ABD Türkiye için faturayı belirledi

Türkiye ile ABD arasında süren pazarlıklarda son telaffuz edilen rakam 6 milyar dolar ile 30 milyar dolar oldu.

Abone ol

ABD, muhtemel bir savaştan dolayı zararlarının karşılanması amacıyla Türkiye'ye verilecek ekonomik yardımın 2 milyar doları askeri borçların silinmesi, 4 milyar doları kredi olmak üzere 6 milyar dolar olmasında ısrar ediyor. Türkiye ise, bu rakamın 5 katına çıkarılmasında ısrar ediyor. Muhtemel bir Irak savaşı ile ilgili Türkiye ile ABD arasında askeri, siyasi ve ekonomik alanda sıcak pazarlıklar yaşanıyor. Başbakan Abdullah Gül'ün Bakanlar Kurulu'nda da verdiği bilgilere göre, ABD, Türkiye'ye verilecek yardımın 6 milyar dolar olması konusunda diretiyor.

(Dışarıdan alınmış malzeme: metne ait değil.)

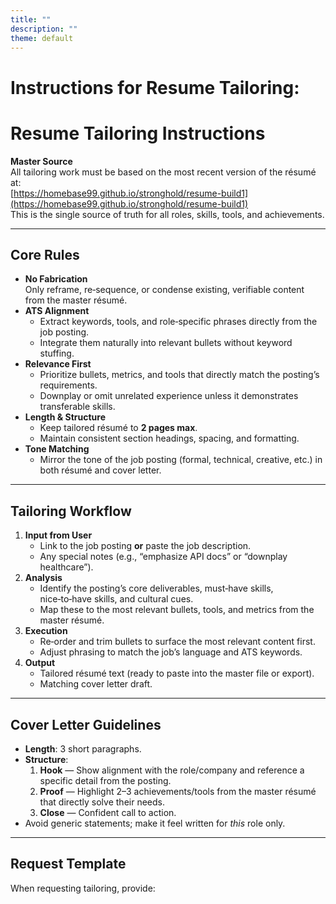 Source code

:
 ```yaml
---
title: ""
description: ""
theme: default
---
```


# Instructions for Resume Tailoring:

# Resume Tailoring Instructions

**Master Source**  
All tailoring work must be based on the most recent version of the résumé at:  
[https://homebase99.github.io/stronghold/resume-build1](https://homebase99.github.io/stronghold/resume-build1)  
This is the single source of truth for all roles, skills, tools, and achievements.

---

## Core Rules
- **No Fabrication**  
  Only reframe, re‑sequence, or condense existing, verifiable content from the master résumé.
- **ATS Alignment**  
  - Extract keywords, tools, and role‑specific phrases directly from the job posting.  
  - Integrate them naturally into relevant bullets without keyword stuffing.
- **Relevance First**  
  - Prioritize bullets, metrics, and tools that directly match the posting’s requirements.  
  - Downplay or omit unrelated experience unless it demonstrates transferable skills.
- **Length & Structure**  
  - Keep tailored résumé to **2 pages max**.  
  - Maintain consistent section headings, spacing, and formatting.
- **Tone Matching**  
  - Mirror the tone of the job posting (formal, technical, creative, etc.) in both résumé and cover letter.

---

## Tailoring Workflow
1. **Input from User**  
   - Link to the job posting **or** paste the job description.  
   - Any special notes (e.g., “emphasize API docs” or “downplay healthcare”).
2. **Analysis**  
   - Identify the posting’s core deliverables, must‑have skills, nice‑to‑have skills, and cultural cues.  
   - Map these to the most relevant bullets, tools, and metrics from the master résumé.
3. **Execution**  
   - Re‑order and trim bullets to surface the most relevant content first.  
   - Adjust phrasing to match the job’s language and ATS keywords.
4. **Output**  
   - Tailored résumé text (ready to paste into the master file or export).  
   - Matching cover letter draft.

---

## Cover Letter Guidelines
- **Length**: 3 short paragraphs.
- **Structure**:  
  1. **Hook** — Show alignment with the role/company and reference a specific detail from the posting.  
  2. **Proof** — Highlight 2–3 achievements/tools from the master résumé that directly solve their needs.  
  3. **Close** — Confident call to action.
- Avoid generic statements; make it feel written for *this* role only.

---

## Request Template
When requesting tailoring, provide:
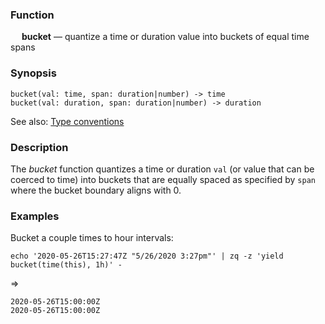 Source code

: ### Function

&emsp; **bucket** &mdash; quantize a time or duration value into buckets of equal time spans

### Synopsis

```
bucket(val: time, span: duration|number) -> time
bucket(val: duration, span: duration|number) -> duration
```
See also: [Type conventions](../conventions.md)

### Description

The _bucket_ function quantizes a time or duration `val`
(or value that can be coerced to time) into buckets that
are equally spaced as specified by `span` where the bucket boundary
aligns with 0.

### Examples

Bucket a couple times to hour intervals:
```mdtest-command
echo '2020-05-26T15:27:47Z "5/26/2020 3:27pm"' | zq -z 'yield bucket(time(this), 1h)' -
```
=>
```mdtest-output
2020-05-26T15:00:00Z
2020-05-26T15:00:00Z
```
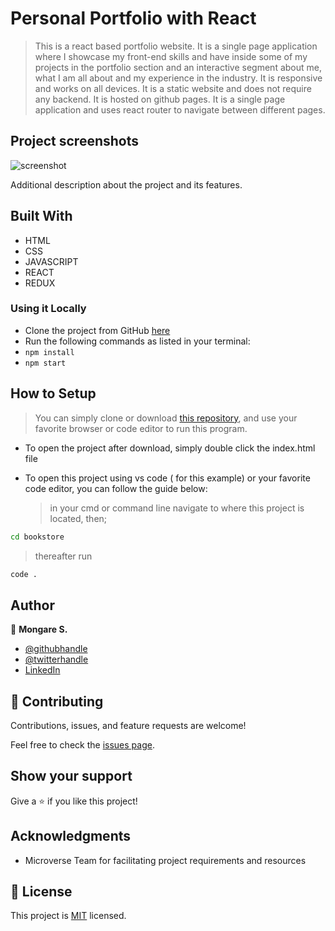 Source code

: # Personal Portfolio with React

> This is a react based portfolio website. It is a single page application where I showcase my front-end skills and have inside some of my projects in the portfolio section and an interactive segment about me, what I am all about and my experience in the industry. It is responsive and works on all devices. It is a static website and does not require any backend. It is hosted on github pages. It is a single page application and uses react router to navigate between different pages. 

## Project screenshots

![screenshot](./app_screenshot.png)

Additional description about the project and its features.

## Built With

- HTML
- CSS
- JAVASCRIPT
- REACT
- REDUX

### Using it Locally

- Clone the project from GitHub [here](https://github.com/Mosams/portfolio-2.0.git)
- Run the following commands as listed in your terminal:
- `npm install`
- `npm start`

## How to Setup

> You can simply clone or download [this repository](https://github.com/Mosams/portfolio-2.0.git), and use your favorite browser or code editor to run this program.

- To open the project after download, simply double click the index.html file

- To open this project using vs code ( for this example) or your favorite code editor, you can follow the guide below:
  > in your cmd or command line navigate to where this project is located, then;

```cmd
cd bookstore
```

> thereafter run

```cmd
code .
```

## Author

👤 **Mongare S.**

- [@githubhandle](https://github.com/Mosams/)
- [@twitterhandle](https://twitter.com/sam_mongare)
- [LinkedIn](https://www.linkedin.com/in/sammy-mongare-b8288310b/)

## 🤝 Contributing

Contributions, issues, and feature requests are welcome!

Feel free to check the [issues page](../../issues/).

## Show your support

Give a ⭐️ if you like this project!

## Acknowledgments

- Microverse Team for facilitating project requirements and resources

## 📝 License

This project is [MIT](./MIT.md) licensed.

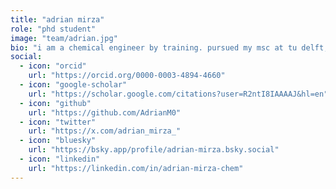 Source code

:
 ```yaml
---
title: "adrian mirza"
role: "phd student"
image: "team/adrian.jpg"
bio: "i am a chemical engineer by training. pursued my msc at tu delft, after which moved to the group as a phd student."
social:
  - icon: "orcid"
    url: "https://orcid.org/0000-0003-4894-4660"
  - icon: "google-scholar"
    url: "https://scholar.google.com/citations?user=R2ntI8IAAAAJ&hl=en"
  - icon: "github"
    url: "https://github.com/AdrianM0"
  - icon: "twitter"
    url: "https://x.com/adrian_mirza_"
  - icon: "bluesky"
    url: "https://bsky.app/profile/adrian-mirza.bsky.social"
  - icon: "linkedin"
    url: "https://linkedin.com/in/adrian-mirza-chem"
---
```

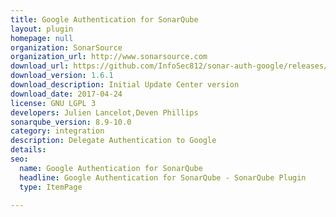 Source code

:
```yaml
---
title: Google Authentication for SonarQube
layout: plugin
homepage: null
organization: SonarSource
organization_url: http://www.sonarsource.com
download_url: https://github.com/InfoSec812/sonar-auth-google/releases/download/1.6.1/sonar-auth-googleoauth-plugin-1.6.1.jar
download_version: 1.6.1
download_description: Initial Update Center version
download_date: 2017-04-24
license: GNU LGPL 3
developers: Julien Lancelot,Deven Phillips
sonarqube_version: 8.9-10.0
category: integration
description: Delegate Authentication to Google
details: 
seo:
  name: Google Authentication for SonarQube
  headline: Google Authentication for SonarQube - SonarQube Plugin
  type: ItemPage

---
```


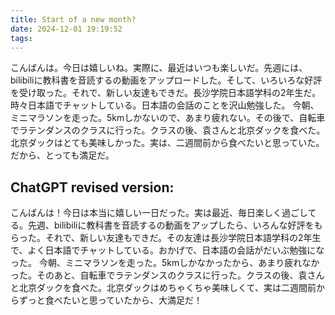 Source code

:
```yaml
---
title: Start of a new month?
date: 2024-12-01 19:19:52
tags:
---
```

こんばんは。今日は嬉しいね。実際に、最近はいつも楽しいだ。先週には、bilibiliに教科書を音読するの動画をアップロードした。そして、いろいろな好評を受け取った。それで、新しい友達もできだ。長沙学院日本語学科の2年生だ。時々日本語でチャットしている。日本語の会話のことを沢山勉強した。
今朝、ミニマラソンを走った。5kmしかないので、あまり疲れない。その後で、自転車でラテンダンスのクラスに行った。クラスの後、袁さんと北京ダックを食べた。北京ダックはとても美味しかった。実は、二週間前から食べたいと思っていた。だから、とっても満足だ。

## ChatGPT revised version:
こんばんは！今日は本当に嬉しい一日だった。実は最近、毎日楽しく過ごしてる。先週、bilibiliに教科書を音読するの動画をアップしたら、いろんな好評をもらった。それで、新しい友達もできだ。その友達は長沙学院日本語学科の2年生で、よく日本語でチャットしている。おかげで、日本語の会話がだいぶ勉強になった。
今朝、ミニマラソンを走った。5kmしかなかったから、あまり疲れなかった。そのあと、自転車でラテンダンスのクラスに行った。クラスの後、袁さんと北京ダックを食べた。北京ダックはめちゃくちゃ美味しくて、実は二週間前からずっと食べたいと思っていたから、大満足だ！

ABD, 2 milyar dolarının FMS kredilerinin silinmesi, 4 milyar dolarının ise kredi olmak üzere 6 milyar dolarlık ekonomik yardım önerisini Türk tarafına iletti. Ancak Türkiye, 6.8 milyar dolarlık FMS kredilerinin silinmesini istiyor. Buna karşılık ABD'nin teklif ettiği 6 milyar dolarlık rakamın 5 katına yani 30 milyar dolara çıkarılmasını şart koşuyor. ABD ile Türkiye arasında yaşanan pazarlıkların siyasi ayağını ise, Irak'ın toprak bütünlüğü ve savaştan sonra yeniden yapılandırılması konusu oluşturuyor. Türkiye, Irak'ın toprak bütünlüğünün korunması konusunda ABD'den yazılı kayıt istiyor. ABD tarafı bu konuda henüz net kararını Türk tarafına iletmedi. Türkiye, Saddam sonrası Irak'ın nasıl yönetileceği konusunun savaştan önce masaya getirilmesini talep ederken, ABD bu konunun savaştan sonra ele alınmasını istiyor. Türkiye'nin siyasi alanda şart koştuğu bir diğer konu da, Musul-Kerkük'ün durumu ve Türkmenler'in yönetimde söz sahibi olması. Türkiye, muhtemel bir savaştan sonra Musul'a kadar olan bölgeyi kontrolü altında tutmak istiyor. Musul-Kerkük bölgesinin Kürt ve İngiliz unsurlarından uzak tutulmasında ısrar eden Türkiye, bu bölgenin bağımsız statüsünün korunması ve herhangi bir grubun denetimi altına girmemesini şart koşuyor. Hükümet, Irak ve Kuzey Irak'ta oluşacak yeni yönetimde Türkmenler'in de temsil ve söz hakkı sahibi olması gerektiğini de savunuyor.